Start of Block

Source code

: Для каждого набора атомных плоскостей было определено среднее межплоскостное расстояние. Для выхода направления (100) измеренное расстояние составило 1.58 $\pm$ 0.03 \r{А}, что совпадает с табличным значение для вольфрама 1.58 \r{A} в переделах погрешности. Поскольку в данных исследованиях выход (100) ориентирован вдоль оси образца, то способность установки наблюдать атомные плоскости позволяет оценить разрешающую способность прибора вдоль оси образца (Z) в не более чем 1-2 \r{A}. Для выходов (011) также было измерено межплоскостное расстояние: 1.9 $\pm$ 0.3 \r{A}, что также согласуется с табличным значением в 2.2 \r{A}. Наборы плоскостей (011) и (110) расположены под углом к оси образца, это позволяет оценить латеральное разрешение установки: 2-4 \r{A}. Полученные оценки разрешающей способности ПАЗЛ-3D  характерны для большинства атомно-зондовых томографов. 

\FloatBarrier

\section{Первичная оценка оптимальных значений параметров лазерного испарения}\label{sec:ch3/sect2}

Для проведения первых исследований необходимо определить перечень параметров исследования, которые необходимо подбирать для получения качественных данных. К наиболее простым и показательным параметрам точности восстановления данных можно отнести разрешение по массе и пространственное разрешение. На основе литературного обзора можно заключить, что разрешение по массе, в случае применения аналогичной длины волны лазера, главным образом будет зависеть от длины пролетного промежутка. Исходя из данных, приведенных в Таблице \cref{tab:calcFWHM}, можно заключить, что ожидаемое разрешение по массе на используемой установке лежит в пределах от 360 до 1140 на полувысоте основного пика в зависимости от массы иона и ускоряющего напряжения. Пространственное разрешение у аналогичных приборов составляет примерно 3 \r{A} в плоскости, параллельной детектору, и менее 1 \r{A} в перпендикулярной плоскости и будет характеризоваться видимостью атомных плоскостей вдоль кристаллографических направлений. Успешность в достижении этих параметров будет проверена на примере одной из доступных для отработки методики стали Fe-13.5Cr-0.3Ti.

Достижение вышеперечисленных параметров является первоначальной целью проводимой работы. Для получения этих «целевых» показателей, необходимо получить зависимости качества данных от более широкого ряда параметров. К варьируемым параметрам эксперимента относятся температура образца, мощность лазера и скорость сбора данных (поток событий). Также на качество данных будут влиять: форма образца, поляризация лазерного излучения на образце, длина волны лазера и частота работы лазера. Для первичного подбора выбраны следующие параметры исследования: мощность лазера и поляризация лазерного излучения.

End of Block
Start of Block

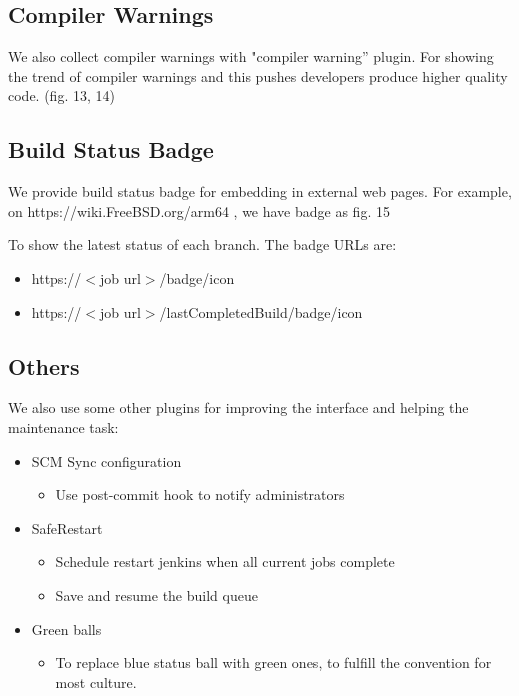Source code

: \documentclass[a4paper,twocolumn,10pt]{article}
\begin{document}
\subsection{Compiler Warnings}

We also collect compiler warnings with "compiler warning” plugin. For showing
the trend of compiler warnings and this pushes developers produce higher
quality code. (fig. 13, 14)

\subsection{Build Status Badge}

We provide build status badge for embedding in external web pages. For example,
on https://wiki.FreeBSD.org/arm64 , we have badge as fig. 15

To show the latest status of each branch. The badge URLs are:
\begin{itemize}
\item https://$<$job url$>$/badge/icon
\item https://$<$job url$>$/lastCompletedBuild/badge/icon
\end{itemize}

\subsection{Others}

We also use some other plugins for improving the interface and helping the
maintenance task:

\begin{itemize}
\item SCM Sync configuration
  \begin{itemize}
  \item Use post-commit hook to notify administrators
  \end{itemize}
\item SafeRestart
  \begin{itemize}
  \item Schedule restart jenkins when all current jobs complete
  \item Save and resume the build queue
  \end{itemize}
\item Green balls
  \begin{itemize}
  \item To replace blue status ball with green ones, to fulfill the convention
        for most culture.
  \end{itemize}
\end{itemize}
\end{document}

End of Block

> [PROBLEM STATEMENT]: Search the listing above for the string "https". Copy every line that contains it.

> [EXERCISE RESULT]:
on https://wiki.FreeBSD.org/arm64 , we have badge as fig. 15
\item https://$<$job url$>$/badge/icon
\item https://$<$job url$>$/lastCompletedBuild/badge/icon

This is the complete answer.